◆ Requirement
Check every line below for the string "Basah". Copy the ones that have it.

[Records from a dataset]
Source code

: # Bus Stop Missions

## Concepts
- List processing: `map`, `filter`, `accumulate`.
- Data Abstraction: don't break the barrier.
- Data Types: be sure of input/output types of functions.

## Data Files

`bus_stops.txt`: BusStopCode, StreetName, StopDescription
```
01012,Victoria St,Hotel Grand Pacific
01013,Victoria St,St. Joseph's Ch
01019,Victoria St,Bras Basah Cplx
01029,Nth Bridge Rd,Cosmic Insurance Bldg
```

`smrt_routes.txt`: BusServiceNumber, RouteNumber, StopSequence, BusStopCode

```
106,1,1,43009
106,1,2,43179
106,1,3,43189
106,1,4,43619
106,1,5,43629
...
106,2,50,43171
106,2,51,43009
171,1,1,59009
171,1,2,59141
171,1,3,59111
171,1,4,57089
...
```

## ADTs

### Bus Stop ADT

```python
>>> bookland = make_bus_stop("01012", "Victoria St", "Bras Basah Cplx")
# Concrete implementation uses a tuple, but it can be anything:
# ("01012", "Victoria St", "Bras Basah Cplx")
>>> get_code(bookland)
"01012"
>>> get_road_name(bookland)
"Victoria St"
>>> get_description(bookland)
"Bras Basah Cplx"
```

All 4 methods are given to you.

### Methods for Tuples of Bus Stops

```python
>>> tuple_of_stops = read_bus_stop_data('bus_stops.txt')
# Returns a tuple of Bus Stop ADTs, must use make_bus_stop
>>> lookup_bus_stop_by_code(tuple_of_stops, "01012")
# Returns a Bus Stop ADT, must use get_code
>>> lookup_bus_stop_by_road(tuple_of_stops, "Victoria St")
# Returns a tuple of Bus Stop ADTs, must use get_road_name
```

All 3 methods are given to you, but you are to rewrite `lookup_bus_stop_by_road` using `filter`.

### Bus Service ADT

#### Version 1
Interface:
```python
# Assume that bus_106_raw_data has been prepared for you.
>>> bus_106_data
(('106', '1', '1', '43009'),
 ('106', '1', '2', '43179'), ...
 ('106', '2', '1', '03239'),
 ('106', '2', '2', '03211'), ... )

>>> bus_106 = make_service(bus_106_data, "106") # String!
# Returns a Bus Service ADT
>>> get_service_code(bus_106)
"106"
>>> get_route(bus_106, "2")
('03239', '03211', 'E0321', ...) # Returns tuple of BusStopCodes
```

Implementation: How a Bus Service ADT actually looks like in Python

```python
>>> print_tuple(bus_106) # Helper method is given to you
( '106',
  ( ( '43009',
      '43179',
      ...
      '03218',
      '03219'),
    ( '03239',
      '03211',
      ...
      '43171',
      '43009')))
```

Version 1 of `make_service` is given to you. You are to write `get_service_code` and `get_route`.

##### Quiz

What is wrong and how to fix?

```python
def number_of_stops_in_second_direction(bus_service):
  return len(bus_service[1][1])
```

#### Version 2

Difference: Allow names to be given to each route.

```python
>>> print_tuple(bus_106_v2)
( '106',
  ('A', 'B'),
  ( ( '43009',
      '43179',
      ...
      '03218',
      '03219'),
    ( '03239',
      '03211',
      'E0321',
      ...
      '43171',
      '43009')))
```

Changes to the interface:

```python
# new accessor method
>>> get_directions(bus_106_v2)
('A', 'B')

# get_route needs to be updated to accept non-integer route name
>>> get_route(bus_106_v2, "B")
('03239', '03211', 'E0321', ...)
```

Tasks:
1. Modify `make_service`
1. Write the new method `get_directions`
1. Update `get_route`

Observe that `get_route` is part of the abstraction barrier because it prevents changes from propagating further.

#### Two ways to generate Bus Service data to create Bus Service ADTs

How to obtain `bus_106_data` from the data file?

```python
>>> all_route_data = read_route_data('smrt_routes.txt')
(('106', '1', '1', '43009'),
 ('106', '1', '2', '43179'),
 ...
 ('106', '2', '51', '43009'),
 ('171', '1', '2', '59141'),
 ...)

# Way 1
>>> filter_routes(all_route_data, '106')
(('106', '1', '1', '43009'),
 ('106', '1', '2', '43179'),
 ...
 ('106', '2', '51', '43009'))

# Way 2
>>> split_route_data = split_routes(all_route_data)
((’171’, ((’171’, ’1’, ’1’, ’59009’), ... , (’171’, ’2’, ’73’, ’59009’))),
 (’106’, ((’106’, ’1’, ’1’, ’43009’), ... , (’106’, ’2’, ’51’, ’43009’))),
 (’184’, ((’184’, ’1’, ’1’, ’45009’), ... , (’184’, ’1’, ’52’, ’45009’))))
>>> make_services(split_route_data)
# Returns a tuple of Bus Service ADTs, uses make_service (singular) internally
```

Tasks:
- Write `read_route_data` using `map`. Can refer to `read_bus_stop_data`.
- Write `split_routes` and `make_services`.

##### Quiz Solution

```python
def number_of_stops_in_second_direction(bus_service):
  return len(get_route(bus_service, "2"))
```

◆ Your solution
01019,Victoria St,Bras Basah Cplx
>>> bookland = make_bus_stop("01012", "Victoria St", "Bras Basah Cplx")
# ("01012", "Victoria St", "Bras Basah Cplx")
"Bras Basah Cplx"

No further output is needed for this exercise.